On Thursday, I joined a Women's Group in the morning and a book giving charity in the afternoon. In the evening I met my friend at an event where we had to drink beer, not hard work in this heat, to donate to the book charity. The celeb was Australian cricketer Shane Watson and although it's cheesy, I had my pic taken with him.

Friday was the 14th aniversary of the handover of Hong Kong to China and although there were parades and protests on the island around Government house, I saw nothing of it here and spent the day doing housework and ironing, boring but essential.

Today I walked for miles in search of an authentic steel wok with a long wooden handle and a double bamboo steamer for inside. Success! Then I took a bus straight to the HK Cultural Centre for my second free concert this week! It was an outdoor performance of the Hong Kong Police Band and the People's Liberation Army Band. Stirring stuff! I felt a wee twinge of homesickness when the HK Police Pipe Band played Highland Cathedral and Auld Lang Syne, all the more amusing as a traditional Chinese junk in full sail went by. The "E" intro was perfect, David, but the drumming was loud and strident. Couldn't see if they were playing Canmore or hide. There were 12 pipers, 2 tenors (no flourishes), 4 snares and a bass. On the way home I stopped at a street food stall, called a dai pai dong, for a "bubble tea" which is not tea at all, but coconut milk with sago floating in it (the bubbles) . It was delicious, although probably very fattening!

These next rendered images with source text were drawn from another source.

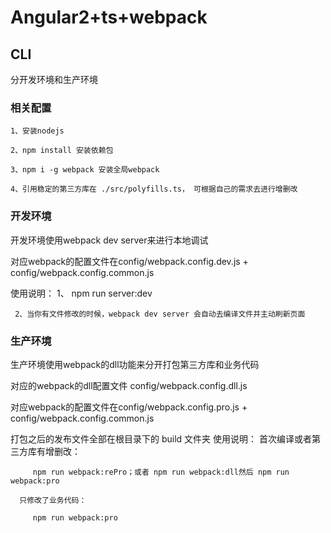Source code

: # Angular2+ts+webpack
## CLI
   分开发环境和生产环境

### 相关配置
    1、安装nodejs

    2、npm install 安装依赖包

    3、npm i -g webpack 安装全局webpack

    4、引用稳定的第三方库在 ./src/polyfills.ts， 可根据自己的需求去进行增删改

### 开发环境
   开发环境使用webpack dev server来进行本地调试

   对应webpack的配置文件在config/webpack.config.dev.js + config/webpack.config.common.js

   使用说明：
     1、 npm run server:dev
     
     2、当你有文件修改的时候，webpack dev server 会自动去编译文件并主动刷新页面

### 生产环境
   生产环境使用webpack的dll功能来分开打包第三方库和业务代码

   对应的webpack的dll配置文件 config/webpack.config.dll.js 

   对应webpack的配置文件在config/webpack.config.pro.js + config/webpack.config.common.js
   
   打包之后的发布文件全部在根目录下的 build 文件夹
   使用说明：
      首次编译或者第三方库有增删改：
      
         npm run webpack:rePro；或者 npm run webpack:dll然后 npm run webpack:pro
      
      只修改了业务代码：
          
         npm run webpack:pro

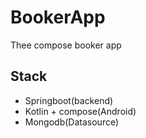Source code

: # BookerApp
Thee compose booker app
## Stack
- Springboot(backend)
- Kotlin + compose(Android)
- Mongodb(Datasource)
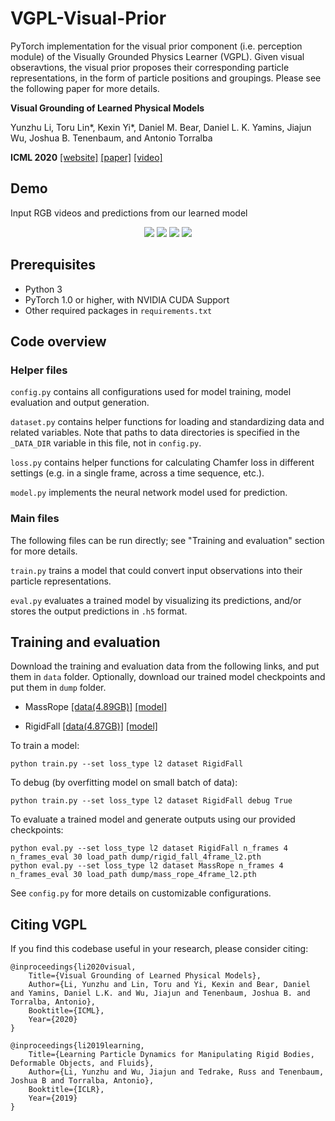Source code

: # VGPL-Visual-Prior

PyTorch implementation for the visual prior component (i.e. perception module) of the Visually Grounded Physics Learner (VGPL).
Given visual obseravtions, the visual prior proposes their corresponding particle representations, in the form of particle positions and groupings. Please see the following paper for more details.

**Visual Grounding of Learned Physical Models**

Yunzhu Li, Toru Lin*, Kexin Yi*, Daniel M. Bear, Daniel L. K. Yamins, Jiajun Wu, Joshua B. Tenenbaum, and Antonio Torralba

**ICML 2020**
[[website]](http://visual-physics-grounding.csail.mit.edu/) [[paper]](https://arxiv.org/abs/2004.13664) [[video]](https://www.youtube.com/watch?v=P_LrG0lzc-0&feature=youtu.be)

## Demo

Input RGB videos and predictions from our learned model

<p align="center">
  <img src="https://github.com/ToruOwO/VGPL-Visual-Prior/blob/public/imgs/MassRope_RGB.gif">
  <img src="https://github.com/ToruOwO/VGPL-Visual-Prior/blob/public/imgs/RigidFall_RGB.gif">
  <img src="https://github.com/ToruOwO/VGPL-Visual-Prior/blob/public/imgs/MassRope.gif">
  <img src="https://github.com/ToruOwO/VGPL-Visual-Prior/blob/public/imgs/RigidFall.gif">
</p>

## Prerequisites

- Python 3
- PyTorch 1.0 or higher, with NVIDIA CUDA Support
- Other required packages in `requirements.txt`

## Code overview

### Helper files

`config.py` contains all configurations used for model training, model evaluation and output generation.

`dataset.py` contains helper functions for loading and standardizing data and related variables. Note that paths to data directories is specified in the `_DATA_DIR` variable in this file, not in `config.py`.

`loss.py` contains helper functions for calculating Chamfer loss in different settings (e.g. in a single frame, across a time sequence, etc.).

`model.py` implements the neural network model used for prediction.

### Main files

The following files can be run directly; see "Training and evaluation" section for more details.

`train.py` trains a model that could convert input observations into their particle representations.

`eval.py` evaluates a trained model by visualizing its predictions, and/or stores the output predictions in `.h5` format.

## Training and evaluation

Download the training and evaluation data from the following links, and put them in `data` folder. Optionally, download our trained model checkpoints and put them in `dump` folder.

- MassRope [[data(4.89GB)]](https://www.dropbox.com/s/j5lla86qsurjn1k/data_MassRope.zip?dl=0) [[model]](https://www.dropbox.com/s/48ocpovd5svczfh/mass_rope_4frame_l2.pth?dl=0)

- RigidFall [[data(4.87GB)]](https://www.dropbox.com/s/ho8lgi35se75irh/data_RigidFall.zip?dl=0) [[model]](https://www.dropbox.com/s/akhy49ksn8sv3md/rigid_fall_4frame_l2.pth?dl=0)

To train a model:

`python train.py --set loss_type l2 dataset RigidFall`

To debug (by overfitting model on small batch of data):

`python train.py --set loss_type l2 dataset RigidFall debug True`

To evaluate a trained model and generate outputs using our provided checkpoints:

    python eval.py --set loss_type l2 dataset RigidFall n_frames 4 n_frames_eval 30 load_path dump/rigid_fall_4frame_l2.pth
    python eval.py --set loss_type l2 dataset MassRope n_frames 4 n_frames_eval 30 load_path dump/mass_rope_4frame_l2.pth

See `config.py` for more details on customizable configurations.

## Citing VGPL

If you find this codebase useful in your research, please consider citing:

    @inproceedings{li2020visual,
        Title={Visual Grounding of Learned Physical Models},
        Author={Li, Yunzhu and Lin, Toru and Yi, Kexin and Bear, Daniel and Yamins, Daniel L.K. and Wu, Jiajun and Tenenbaum, Joshua B. and Torralba, Antonio},
        Booktitle={ICML},
        Year={2020}
    }

    @inproceedings{li2019learning,
        Title={Learning Particle Dynamics for Manipulating Rigid Bodies, Deformable Objects, and Fluids},
        Author={Li, Yunzhu and Wu, Jiajun and Tedrake, Russ and Tenenbaum, Joshua B and Torralba, Antonio},
        Booktitle={ICLR},
        Year={2019}
    }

Now as I write the sun is setting over the harbour and the lights are coming on in the convention centre, where last night I watched the crowds going in for the Kylie concert, a sell out according to today's newspaper. Now I'm about to go and scrub out and season my new wok and play around with dinner ingredients. If it turns out to be a disaster, there's no shortage of eateries a stone's throw from the apartment!